Ave Achilles -- Christian Sheppard
Florida Marlins pitcher Dontrelle Willis—World Champion and All-Star—is a fan of Achilles
By Christian SheppardAugust 11, 2005
Florida Marlins pitcher Dontrelle Willis—World Champion and All-Star—is a fan of Achilles. He saw Troy four times in the theater, and before each game watches highlights of Brad Pitt's performance on a DVD player in his locker. "I like the action," he says, "the spears flying through the air. It calms me down" (Sports Illustrated, May 30, 2005). His teammates encourage his Homeric interests; Willis remains one of the best pitchers in the National League.
Troy lacks Olympian gods, but it does present the classical ideal of the hero. Achilles was first among the Achaeans and the greatest of Greek heroes. He was first because he was the most proficient killer. And he was the greatest hero because, as Aristotle notes, he embodied the first virtue, courage. Without courage, other virtues are moot—impotent sentiments that do no real good. Courage overcomes fear, including the natural fear of death, so one may do good. Achilles rejected a long life of safety and obscurity for a short life of enduring glory, and glory accrues for those who do great good. Achilles' glory, moreover, can encourage us today to do good despite our fears.
Both religion and baseball deal with fear. The Roman poet Lucretius claimed that "religion begins in fear." And from the Psalmist to Kierkegaard, we know to "worship the Lord in fear and trembling." Giambattista Vico discerns religion's beginnings in early humans' response to natural disaster, "acts of God": To stay His fearful lightning, we pray to God—what else to do but pray? And Christ calms and encourages, saying "be not afraid."
In baseball, a hard, fist-sized object is hurled toward the batter at nearly 100 mph, and is driven back toward the pitcher even faster. If the ball hits you, your body is bruised or your bones broken. If it hits you in the head, you might be killed. For this reason, Leonard Koppett's The Thinking Fan's Guide to Baseball describes fear as "the fundamental factor in hitting," and thus in the game. Normal, healthy, reasonable human beings reflexively get out of the way of an object traveling at such speeds. The ballplayer must overcome his natural reflexes and stand in there, keeping his eye on the ball. Linger behind any chain-linked backstop in America and you will hear the same advice repeated: "Don't be afraid of the ball." One must have the "nerve," the courage required to play.
But baseball, in contrast to many religious practices, allows for a clear and open measure of both the first virtue of courage (i.e., number of at bats or games pitched) as well as of general baseball virtuosity, of how well you are playing (i.e., the count, the score).
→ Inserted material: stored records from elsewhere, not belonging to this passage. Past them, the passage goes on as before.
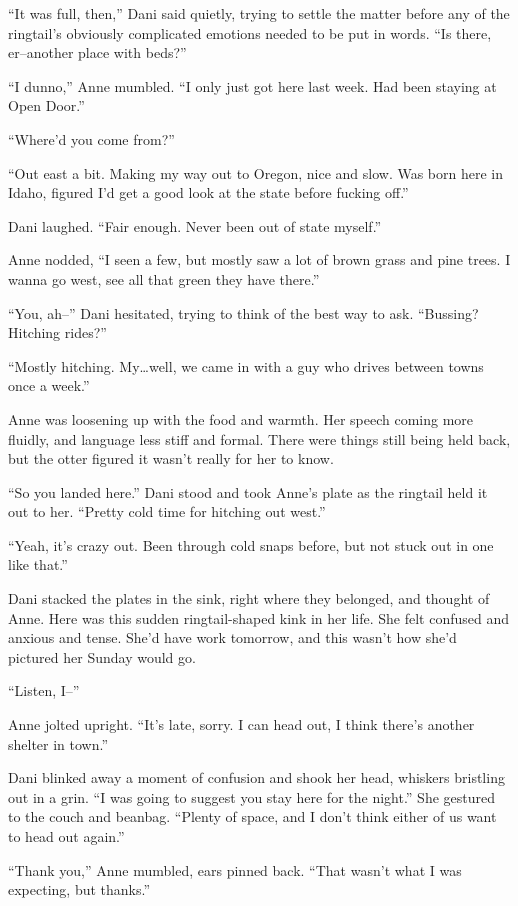 ``It was full, then,'' Dani said quietly, trying to settle the matter before any of the ringtail's obviously complicated emotions needed to be put in words. ``Is there, er--another place with beds?''

``I dunno,'' Anne mumbled. ``I only just got here last week. Had been staying at Open Door.''

``Where'd you come from?''

``Out east a bit. Making my way out to Oregon, nice and slow. Was born here in Idaho, figured I'd get a good look at the state before fucking off.''

Dani laughed. ``Fair enough. Never been out of state myself.''

Anne nodded, ``I seen a few, but mostly saw a lot of brown grass and pine trees. I wanna go west, see all that green they have there.''

``You, ah--'' Dani hesitated, trying to think of the best way to ask. ``Bussing? Hitching rides?''

``Mostly hitching. My\ldots{}well, we came in with a guy who drives between towns once a week.''

Anne was loosening up with the food and warmth. Her speech coming more fluidly, and language less stiff and formal. There were things still being held back, but the otter figured it wasn't really for her to know.

``So you landed here.'' Dani stood and took Anne's plate as the ringtail held it out to her. ``Pretty cold time for hitching out west.''

``Yeah, it's crazy out. Been through cold snaps before, but not stuck out in one like that.''

Dani stacked the plates in the sink, right where they belonged, and thought of Anne. Here was this sudden ringtail-shaped kink in her life. She felt confused and anxious and tense. She'd have work tomorrow, and this wasn't how she'd pictured her Sunday would go.

``Listen, I--''

Anne jolted upright. ``It's late, sorry. I can head out, I think there's another shelter in town.''

Dani blinked away a moment of confusion and shook her head, whiskers bristling out in a grin. ``I was going to suggest you stay here for the night.'' She gestured to the couch and beanbag. ``Plenty of space, and I don't think either of us want to head out again.''

``Thank you,'' Anne mumbled, ears pinned back. ``That wasn't what I was expecting, but thanks.''

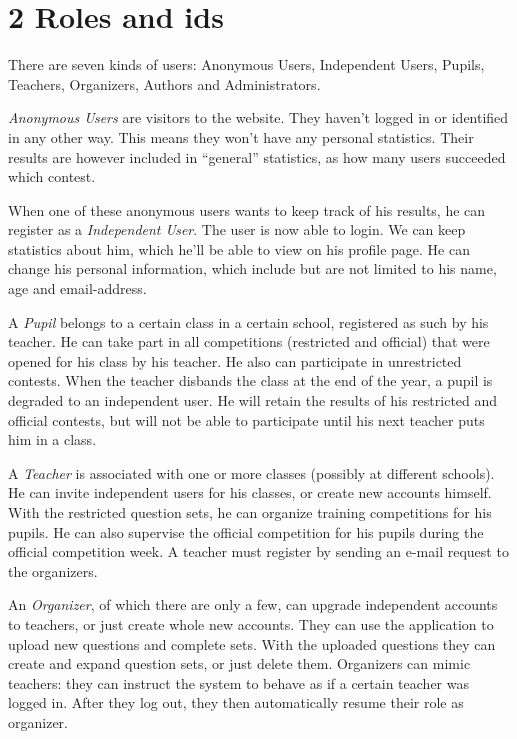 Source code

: 
\section*{2 Roles and ids}

There are seven kinds of users: Anonymous Users, Independent Users, Pupils,
Teachers, Organizers, Authors and Administrators.

\textit{Anonymous Users} are visitors to the website. They haven't logged in or
identified in any other way. This means they won't have any personal
statistics. Their results are however included in ``general'' statistics, as
how many users succeeded which contest.

When one of these anonymous users wants to keep track of his results, he can
register as a \textit{Independent User}. The user is now able to login. We can
keep statistics about him, which he'll be able to view on his profile page. He
can change his personal information, which include but are not limited to his
name, age and email-address.

A \textit{Pupil} belongs to a certain class in a certain school, registered
as such by his teacher. He can take part in all competitions (restricted and
official) that were opened for his class by his teacher. He also can
participate in unrestricted contests. When the teacher disbands the class at
the end of the year, a pupil is degraded to an independent user. He will
retain the results of his restricted and official contests, but will not be
able to participate until his next teacher puts him in a class.

A \textit{Teacher} is associated with one or more classes (possibly at
different schools). He can invite independent users for his classes, or create
new accounts himself. With the restricted question sets, he can organize
training competitions for his pupils. He can also supervise the official
competition for his pupils during the official competition week. A teacher
must register by sending an e-mail request to the organizers.

An \textit{Organizer}, of which there are only a few, can upgrade independent
accounts to teachers, or just create whole new accounts. They can use the
application to upload new questions and complete sets. With the uploaded
questions they can create and expand question sets, or just delete them.
Organizers can mimic teachers: they can instruct the system to behave as if a
certain teacher was logged in. After they log out, they then automatically
resume their role as organizer.

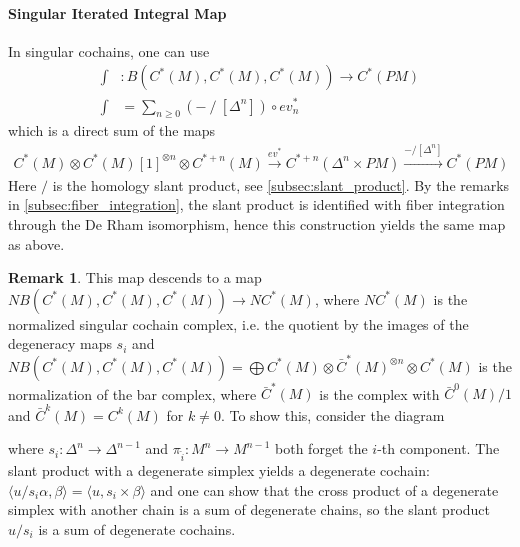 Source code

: \documentclass{scrartcl}
\theoremstyle{plain}
\theoremstyle{definition}
\newtheorem{remark}[theorem]{Remark}
\newcommand{\slant}{\mathbin{/}}
\let\xto\xrightarrow
\DeclareMathOperator{\id}{id}
\newcommand{\blank}{-}
\newcommand{\comp}{\mathbin{\circ}}
\begin{document}
\paragraph{Singular Iterated Integral Map} In singular cochains, one can use
\begin{align*}
    \int&\colon B(C^*(M), C^*(M), C^*(M)) \to C^*(PM) \\
    \int&= \sum_{n\geq 0} (\blank \slant [\Delta^n]) \comp ev_n^*
\end{align*}
which is a direct sum of the maps 
\begin{align*}
    C^*(M)\otimes C^*(M)[1]^{\otimes n} \otimes C^{*+n}(M) \xto{ev^*} C^{*+n}(\Delta^n\times PM) \xto{\blank / [\Delta^n]} C^{*}(PM)
\end{align*}
Here $/$ is the homology slant product, see \ref{subsec:slant_product}. By the remarks in \ref{subsec:fiber_integration}, the slant product is identified with fiber integration through the De Rham isomorphism, hence this construction yields the same map as above.

\begin{remark}
    This map descends to a map $NB(C^*(M), C^*(M), C^*(M)) \to NC^*(M)$, where $NC^*(M)$ is the normalized singular cochain complex, i.e. the quotient by the images of the degeneracy maps $s_i$ and  $NB(C^*(M), C^*(M), C^*(M)) = \bigoplus C^*(M)\otimes \bar C^*(M)^{\otimes n}\otimes C^*(M)$ is the normalization of the bar complex, where $\bar C^*(M)$ is the complex with $\bar C^0(M) / 1$ and $\bar C^k(M) = C^k(M)$ for $k\neq 0$. To show this, consider the diagram


    where $s_i\colon\Delta^n\to\Delta^{n-1}$ and $\pi_{\hat i}\colon M^{n}\to M^{n-1}$ both forget the $i$-th component. The slant product with a degenerate simplex yields a degenerate cochain: $\langle u / s_i\alpha, \beta\rangle = \langle u,s_i\times\beta\rangle$ and one can show that the cross product of a degenerate simplex with another chain is a sum of degenerate chains, so the slant product $u/s_i$ is a sum of degenerate cochains. 
\end{remark}
\end{document}
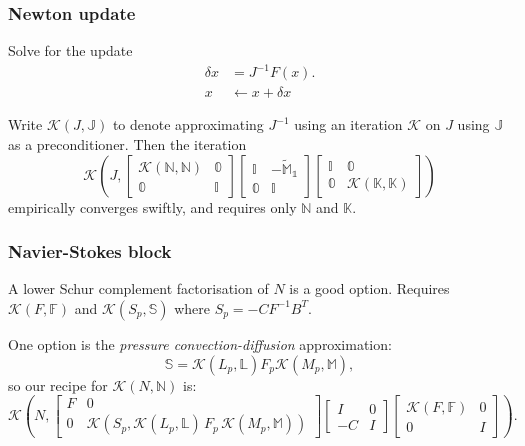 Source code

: \documentclass[presentation]{beamer}
\newcommand{\KSP}[2]{\ensuremath{\mathcal{K}\left(#1, \mathbb{#2}\right)}}
\newcommand{\ksp}[1]{\KSP{#1}{#1}}
\begin{document}
\begin{frame}
  \frametitle{Newton update}
  Solve for the update
  \begin{equation*}
    \begin{split}
      \delta x &= J^{-1} F(x). \\
      x &\leftarrow x + \delta x
    \end{split}
  \end{equation*}

  Write $\mathcal{K}(J, \mathbb{J})$ to denote approximating $J^{-1}$
  using an iteration $\mathcal{K}$ on $J$ using $\mathbb{J}$ as a
  preconditioner.  Then the iteration
  \begin{equation*}
    \KSP{J}{\begin{bmatrix}
      \ksp{N} & 0 \\
      0 & I
    \end{bmatrix}
    \begin{bmatrix}
      I & -\tilde{M}_1 \\
      0 & I
    \end{bmatrix}
    \begin{bmatrix}
      I & 0\\
      0 & \ksp{K}
    \end{bmatrix}}
  \end{equation*}
  empirically converges swiftly, and
  requires only $\mathbb{N}$ and $\mathbb{K}$.
\end{frame}

\begin{frame}
  \frametitle{Navier-Stokes block \parencite{Elman:2014}}
  A lower Schur complement factorisation of $N$ is a good option.
  Requires $\ksp{F}$ and $\KSP{S_p}{S}$ where $S_p = -C F^{-1} B^T$.

  One option is the \emph{pressure convection-diffusion}
  approximation:
  \begin{equation*}
    \mathbb{S} = \KSP{L_p}{L} F_p \KSP{M_p}{M},
  \end{equation*}
  so our recipe for $\ksp{N}$ is:
  \begin{equation*}
    \mathcal{K}\left(N, \begin{bmatrix}
      F & 0 \\
      0 & \mathcal{K}(S_p, \KSP{L_p}{L}\,F_p \, \KSP{M_p}{M})
    \end{bmatrix}
    \begin{bmatrix}
      I & 0\\
      -C & I
    \end{bmatrix}
    \begin{bmatrix}
      \ksp{F} & 0 \\
      0 & I
    \end{bmatrix}\right).
  \end{equation*}

\end{frame}
\end{document}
Whatever your intention (showing a bunt or calling a homerun like Babe Ruth), whatever your inspiration (watching Hollywood sand-and-sandals films or thanking the Father, Son, and Holy Spirit between innings), you and everyone else knows in the end whether you have won or lost.
Baseball thus vindicates pagans and practicing pragmatists. As Cicero argues, it simply does not make sense to pray to a deity who does not answer. So for William James, faith is what we live by, and we judge our beliefs by our lives—not by faithful "roots," but by living "fruits." Baseball answers to this pagan pragmatist paradigm: excellence, virtue, is its own reward because virtue is doing what is good and your reward is seeing such good done. It's all about how you play the game because you play to win.
Baseball also offers the satisfaction of measuring more than wins and losses. Publishing statistics allows us to savor the details of how the game was played, of what went into every win and loss. In life, we cannot weigh our lapses of faith or courage; we cannot so easily tell if we are winning or losing. Alas, in life, the score, the count, even the rules are not so clear.
Perhaps Saint Peter is keeping his book as scrupulously as Bill James keeps stats for his Historical Baseball Abstract. But in this world, we have baseball to console and encourage us. We have Dontrelle Willis's wild wind-up, his fearful fastball flying through the air, to calm us down. Ave Achilles. Take me out to the ballgame.
Christian Sheppard, Lecturer in the University of Chicago's Basic Program and co-editor of Mystics: Presence and Aporia, is presently writing a book on baseball and religion.